**What to work on:**
Counting the line with "h \o (g \o f) =e f." as the last one, copy out the lines of the data exactly from the first onward.

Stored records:
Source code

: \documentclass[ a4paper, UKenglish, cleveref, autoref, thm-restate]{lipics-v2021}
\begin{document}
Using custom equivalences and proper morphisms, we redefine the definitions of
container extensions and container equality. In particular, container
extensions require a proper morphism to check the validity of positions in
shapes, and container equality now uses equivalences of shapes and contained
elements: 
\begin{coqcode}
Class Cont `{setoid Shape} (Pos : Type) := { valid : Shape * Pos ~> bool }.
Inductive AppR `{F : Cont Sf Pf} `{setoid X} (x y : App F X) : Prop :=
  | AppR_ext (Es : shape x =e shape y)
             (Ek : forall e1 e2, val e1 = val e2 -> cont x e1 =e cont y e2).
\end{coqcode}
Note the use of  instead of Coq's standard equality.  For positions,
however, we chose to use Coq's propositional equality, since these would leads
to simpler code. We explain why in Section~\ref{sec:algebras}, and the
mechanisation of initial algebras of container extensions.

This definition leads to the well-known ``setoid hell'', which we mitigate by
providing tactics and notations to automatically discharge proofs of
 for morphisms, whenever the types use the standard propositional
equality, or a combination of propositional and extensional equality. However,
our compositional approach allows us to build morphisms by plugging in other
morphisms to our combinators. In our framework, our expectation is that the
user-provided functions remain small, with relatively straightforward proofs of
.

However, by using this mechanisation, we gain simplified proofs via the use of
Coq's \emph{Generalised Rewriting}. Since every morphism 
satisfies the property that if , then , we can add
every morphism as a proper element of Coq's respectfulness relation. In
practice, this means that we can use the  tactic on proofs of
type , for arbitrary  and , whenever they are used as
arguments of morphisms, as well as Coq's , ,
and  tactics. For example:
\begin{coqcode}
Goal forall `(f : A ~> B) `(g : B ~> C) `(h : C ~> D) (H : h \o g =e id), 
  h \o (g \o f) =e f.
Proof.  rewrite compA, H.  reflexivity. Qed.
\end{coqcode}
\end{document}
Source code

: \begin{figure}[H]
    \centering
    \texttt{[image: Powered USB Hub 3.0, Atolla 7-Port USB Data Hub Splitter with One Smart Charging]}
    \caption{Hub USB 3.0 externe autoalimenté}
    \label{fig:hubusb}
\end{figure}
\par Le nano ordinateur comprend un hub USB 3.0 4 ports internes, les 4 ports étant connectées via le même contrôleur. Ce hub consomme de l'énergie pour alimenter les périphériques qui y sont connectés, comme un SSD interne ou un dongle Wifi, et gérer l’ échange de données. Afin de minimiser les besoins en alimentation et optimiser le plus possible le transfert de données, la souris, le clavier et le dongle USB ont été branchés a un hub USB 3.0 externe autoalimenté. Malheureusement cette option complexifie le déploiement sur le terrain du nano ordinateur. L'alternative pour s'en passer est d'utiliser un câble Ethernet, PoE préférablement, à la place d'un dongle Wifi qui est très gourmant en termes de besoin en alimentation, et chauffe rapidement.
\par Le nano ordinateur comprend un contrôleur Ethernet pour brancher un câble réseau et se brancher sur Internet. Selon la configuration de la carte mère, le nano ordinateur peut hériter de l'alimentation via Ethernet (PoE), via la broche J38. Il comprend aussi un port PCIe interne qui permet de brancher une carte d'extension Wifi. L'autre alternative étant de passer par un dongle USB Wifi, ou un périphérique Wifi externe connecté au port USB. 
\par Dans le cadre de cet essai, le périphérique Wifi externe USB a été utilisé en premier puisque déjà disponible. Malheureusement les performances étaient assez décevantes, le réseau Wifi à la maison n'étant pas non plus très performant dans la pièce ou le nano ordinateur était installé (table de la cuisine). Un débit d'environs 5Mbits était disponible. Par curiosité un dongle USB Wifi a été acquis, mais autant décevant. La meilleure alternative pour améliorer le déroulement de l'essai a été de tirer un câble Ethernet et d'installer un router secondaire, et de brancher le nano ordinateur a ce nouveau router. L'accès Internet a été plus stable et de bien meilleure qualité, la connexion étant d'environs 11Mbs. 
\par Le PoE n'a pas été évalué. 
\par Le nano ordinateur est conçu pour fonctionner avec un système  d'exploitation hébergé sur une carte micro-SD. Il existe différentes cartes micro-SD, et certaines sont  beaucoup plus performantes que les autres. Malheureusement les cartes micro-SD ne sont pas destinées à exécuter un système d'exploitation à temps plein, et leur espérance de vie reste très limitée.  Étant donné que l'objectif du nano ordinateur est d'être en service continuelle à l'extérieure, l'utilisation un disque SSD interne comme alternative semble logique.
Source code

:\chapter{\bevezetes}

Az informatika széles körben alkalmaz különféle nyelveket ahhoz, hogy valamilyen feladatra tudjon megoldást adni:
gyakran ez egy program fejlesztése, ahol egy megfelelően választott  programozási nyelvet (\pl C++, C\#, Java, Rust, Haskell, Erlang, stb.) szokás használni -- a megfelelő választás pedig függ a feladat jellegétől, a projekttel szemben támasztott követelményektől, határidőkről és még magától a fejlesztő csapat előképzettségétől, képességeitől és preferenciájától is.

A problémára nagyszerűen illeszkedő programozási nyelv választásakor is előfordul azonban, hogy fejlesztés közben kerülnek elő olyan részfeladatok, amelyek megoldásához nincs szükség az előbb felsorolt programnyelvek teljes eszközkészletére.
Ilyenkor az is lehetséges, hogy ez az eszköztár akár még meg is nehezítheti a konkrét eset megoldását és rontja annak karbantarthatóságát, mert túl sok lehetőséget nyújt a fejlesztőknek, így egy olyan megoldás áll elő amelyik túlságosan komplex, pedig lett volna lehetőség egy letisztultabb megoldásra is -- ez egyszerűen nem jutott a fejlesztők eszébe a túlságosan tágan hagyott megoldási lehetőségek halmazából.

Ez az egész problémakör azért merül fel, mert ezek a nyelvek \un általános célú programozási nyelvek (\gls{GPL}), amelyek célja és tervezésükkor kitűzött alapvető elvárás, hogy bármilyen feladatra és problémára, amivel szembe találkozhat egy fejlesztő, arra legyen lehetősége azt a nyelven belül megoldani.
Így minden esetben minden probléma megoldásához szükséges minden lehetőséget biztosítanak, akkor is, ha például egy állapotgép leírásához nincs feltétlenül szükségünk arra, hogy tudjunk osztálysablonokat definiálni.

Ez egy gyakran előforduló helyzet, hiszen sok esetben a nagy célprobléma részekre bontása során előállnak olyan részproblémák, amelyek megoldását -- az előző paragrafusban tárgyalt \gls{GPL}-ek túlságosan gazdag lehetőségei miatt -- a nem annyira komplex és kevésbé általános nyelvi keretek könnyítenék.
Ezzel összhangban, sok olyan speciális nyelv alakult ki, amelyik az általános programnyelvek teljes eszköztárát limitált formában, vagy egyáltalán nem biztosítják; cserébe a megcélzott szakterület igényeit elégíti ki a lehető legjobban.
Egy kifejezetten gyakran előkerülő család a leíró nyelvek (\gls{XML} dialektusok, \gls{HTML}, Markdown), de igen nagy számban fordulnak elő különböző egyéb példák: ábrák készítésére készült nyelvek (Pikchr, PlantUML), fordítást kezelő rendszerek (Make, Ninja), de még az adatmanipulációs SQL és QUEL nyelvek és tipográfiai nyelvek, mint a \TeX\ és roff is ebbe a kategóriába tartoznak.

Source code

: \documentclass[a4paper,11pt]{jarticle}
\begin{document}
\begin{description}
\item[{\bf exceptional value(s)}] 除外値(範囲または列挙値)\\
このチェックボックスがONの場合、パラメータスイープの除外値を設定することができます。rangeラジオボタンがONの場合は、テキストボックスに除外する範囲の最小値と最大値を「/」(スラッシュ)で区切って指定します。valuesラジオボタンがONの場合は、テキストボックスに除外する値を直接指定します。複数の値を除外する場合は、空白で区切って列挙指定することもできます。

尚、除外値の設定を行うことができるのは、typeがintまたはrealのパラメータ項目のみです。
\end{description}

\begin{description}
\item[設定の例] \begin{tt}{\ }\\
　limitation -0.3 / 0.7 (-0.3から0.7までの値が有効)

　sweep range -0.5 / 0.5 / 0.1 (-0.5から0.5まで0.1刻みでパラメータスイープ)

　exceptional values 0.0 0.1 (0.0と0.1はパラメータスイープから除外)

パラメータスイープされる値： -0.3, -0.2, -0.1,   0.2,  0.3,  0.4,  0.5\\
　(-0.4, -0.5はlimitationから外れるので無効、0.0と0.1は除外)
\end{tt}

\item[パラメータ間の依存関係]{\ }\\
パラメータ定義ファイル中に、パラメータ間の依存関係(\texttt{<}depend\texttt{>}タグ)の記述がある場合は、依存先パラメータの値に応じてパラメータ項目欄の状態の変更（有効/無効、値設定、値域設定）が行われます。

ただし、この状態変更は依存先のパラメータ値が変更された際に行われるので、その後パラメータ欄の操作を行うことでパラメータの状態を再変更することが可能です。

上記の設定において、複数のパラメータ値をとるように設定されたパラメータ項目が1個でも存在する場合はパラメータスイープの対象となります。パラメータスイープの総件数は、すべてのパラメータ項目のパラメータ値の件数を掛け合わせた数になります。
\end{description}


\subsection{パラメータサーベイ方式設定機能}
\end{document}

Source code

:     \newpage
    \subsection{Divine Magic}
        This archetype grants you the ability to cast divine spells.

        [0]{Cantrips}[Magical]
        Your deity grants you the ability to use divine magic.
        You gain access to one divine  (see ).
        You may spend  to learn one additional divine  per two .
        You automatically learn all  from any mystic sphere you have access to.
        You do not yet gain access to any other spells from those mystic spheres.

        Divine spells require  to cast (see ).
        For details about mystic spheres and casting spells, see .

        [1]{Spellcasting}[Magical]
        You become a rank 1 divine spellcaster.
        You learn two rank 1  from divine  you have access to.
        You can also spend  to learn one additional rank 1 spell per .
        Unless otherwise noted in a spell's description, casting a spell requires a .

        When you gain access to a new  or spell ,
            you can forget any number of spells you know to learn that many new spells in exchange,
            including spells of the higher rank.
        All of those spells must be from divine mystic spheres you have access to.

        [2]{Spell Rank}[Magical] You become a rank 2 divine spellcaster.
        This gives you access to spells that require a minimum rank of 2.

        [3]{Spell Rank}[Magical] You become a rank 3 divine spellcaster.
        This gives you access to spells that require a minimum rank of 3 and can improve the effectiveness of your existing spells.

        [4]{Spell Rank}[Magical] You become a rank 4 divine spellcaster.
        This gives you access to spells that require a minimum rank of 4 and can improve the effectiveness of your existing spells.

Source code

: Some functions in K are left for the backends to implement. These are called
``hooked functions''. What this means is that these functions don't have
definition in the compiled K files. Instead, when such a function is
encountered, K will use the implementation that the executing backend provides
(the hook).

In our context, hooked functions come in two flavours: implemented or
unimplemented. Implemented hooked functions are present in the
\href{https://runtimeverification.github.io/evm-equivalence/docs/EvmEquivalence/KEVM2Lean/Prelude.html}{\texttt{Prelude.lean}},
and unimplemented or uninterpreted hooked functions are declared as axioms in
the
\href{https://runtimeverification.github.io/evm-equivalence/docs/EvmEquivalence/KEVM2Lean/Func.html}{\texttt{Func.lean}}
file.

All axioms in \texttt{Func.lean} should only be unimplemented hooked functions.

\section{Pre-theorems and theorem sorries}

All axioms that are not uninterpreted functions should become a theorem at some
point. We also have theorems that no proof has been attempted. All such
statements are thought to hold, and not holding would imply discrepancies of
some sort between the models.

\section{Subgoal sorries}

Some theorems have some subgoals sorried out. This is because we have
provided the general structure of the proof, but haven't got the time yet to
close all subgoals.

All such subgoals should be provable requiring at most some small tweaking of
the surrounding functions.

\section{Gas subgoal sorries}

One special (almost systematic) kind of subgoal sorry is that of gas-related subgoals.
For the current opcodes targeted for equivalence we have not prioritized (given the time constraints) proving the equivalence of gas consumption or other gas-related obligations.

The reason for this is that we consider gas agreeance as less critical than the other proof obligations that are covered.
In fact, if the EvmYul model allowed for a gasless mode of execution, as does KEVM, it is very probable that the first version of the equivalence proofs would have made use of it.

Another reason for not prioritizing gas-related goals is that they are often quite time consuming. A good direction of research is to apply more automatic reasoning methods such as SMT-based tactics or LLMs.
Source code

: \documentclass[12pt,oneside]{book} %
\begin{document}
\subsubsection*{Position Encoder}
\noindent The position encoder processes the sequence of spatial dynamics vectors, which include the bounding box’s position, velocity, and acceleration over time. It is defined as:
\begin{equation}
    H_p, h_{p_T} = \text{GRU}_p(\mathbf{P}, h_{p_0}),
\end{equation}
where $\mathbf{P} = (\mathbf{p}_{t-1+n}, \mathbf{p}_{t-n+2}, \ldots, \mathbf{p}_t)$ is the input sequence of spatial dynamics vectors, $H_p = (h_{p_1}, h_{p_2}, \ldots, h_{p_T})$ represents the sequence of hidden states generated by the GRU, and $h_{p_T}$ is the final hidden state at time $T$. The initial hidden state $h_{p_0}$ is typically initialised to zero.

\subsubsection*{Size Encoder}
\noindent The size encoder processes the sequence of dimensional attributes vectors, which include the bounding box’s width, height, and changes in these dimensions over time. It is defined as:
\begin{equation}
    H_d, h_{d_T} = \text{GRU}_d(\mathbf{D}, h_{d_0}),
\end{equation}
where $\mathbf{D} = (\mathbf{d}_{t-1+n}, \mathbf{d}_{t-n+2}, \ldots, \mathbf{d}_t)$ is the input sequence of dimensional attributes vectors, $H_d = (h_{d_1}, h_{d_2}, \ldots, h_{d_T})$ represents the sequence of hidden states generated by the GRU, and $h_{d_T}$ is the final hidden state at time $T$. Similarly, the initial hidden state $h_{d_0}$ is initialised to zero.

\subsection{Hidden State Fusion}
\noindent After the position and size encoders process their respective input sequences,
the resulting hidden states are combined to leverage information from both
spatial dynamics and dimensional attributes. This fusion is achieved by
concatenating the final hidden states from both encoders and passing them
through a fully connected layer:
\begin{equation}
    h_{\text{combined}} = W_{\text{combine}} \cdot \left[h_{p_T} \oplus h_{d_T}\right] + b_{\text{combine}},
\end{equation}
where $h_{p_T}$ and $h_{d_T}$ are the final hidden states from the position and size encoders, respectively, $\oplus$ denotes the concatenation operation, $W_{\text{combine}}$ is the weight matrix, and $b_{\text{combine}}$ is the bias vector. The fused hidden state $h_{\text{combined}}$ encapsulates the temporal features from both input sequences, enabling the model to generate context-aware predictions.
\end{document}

**Exercise result:**
Source code

: \documentclass[ a4paper, UKenglish, cleveref, autoref, thm-restate]{lipics-v2021}
\begin{document}
Using custom equivalences and proper morphisms, we redefine the definitions of
container extensions and container equality. In particular, container
extensions require a proper morphism to check the validity of positions in
shapes, and container equality now uses equivalences of shapes and contained
elements: 
\begin{coqcode}
Class Cont `{setoid Shape} (Pos : Type) := { valid : Shape * Pos ~> bool }.
Inductive AppR `{F : Cont Sf Pf} `{setoid X} (x y : App F X) : Prop :=
  | AppR_ext (Es : shape x =e shape y)
             (Ek : forall e1 e2, val e1 = val e2 -> cont x e1 =e cont y e2).
\end{coqcode}
Note the use of  instead of Coq's standard equality.  For positions,
however, we chose to use Coq's propositional equality, since these would leads
to simpler code. We explain why in Section~\ref{sec:algebras}, and the
mechanisation of initial algebras of container extensions.

This definition leads to the well-known ``setoid hell'', which we mitigate by
providing tactics and notations to automatically discharge proofs of
 for morphisms, whenever the types use the standard propositional
equality, or a combination of propositional and extensional equality. However,
our compositional approach allows us to build morphisms by plugging in other
morphisms to our combinators. In our framework, our expectation is that the
user-provided functions remain small, with relatively straightforward proofs of
.

However, by using this mechanisation, we gain simplified proofs via the use of
Coq's \emph{Generalised Rewriting}. Since every morphism 
satisfies the property that if , then , we can add
every morphism as a proper element of Coq's respectfulness relation. In
practice, this means that we can use the  tactic on proofs of
type , for arbitrary  and , whenever they are used as
arguments of morphisms, as well as Coq's , ,
and  tactics. For example:
\begin{coqcode}
Goal forall `(f : A ~> B) `(g : B ~> C) `(h : C ~> D) (H : h \o g =e id), 
  h \o (g \o f) =e f.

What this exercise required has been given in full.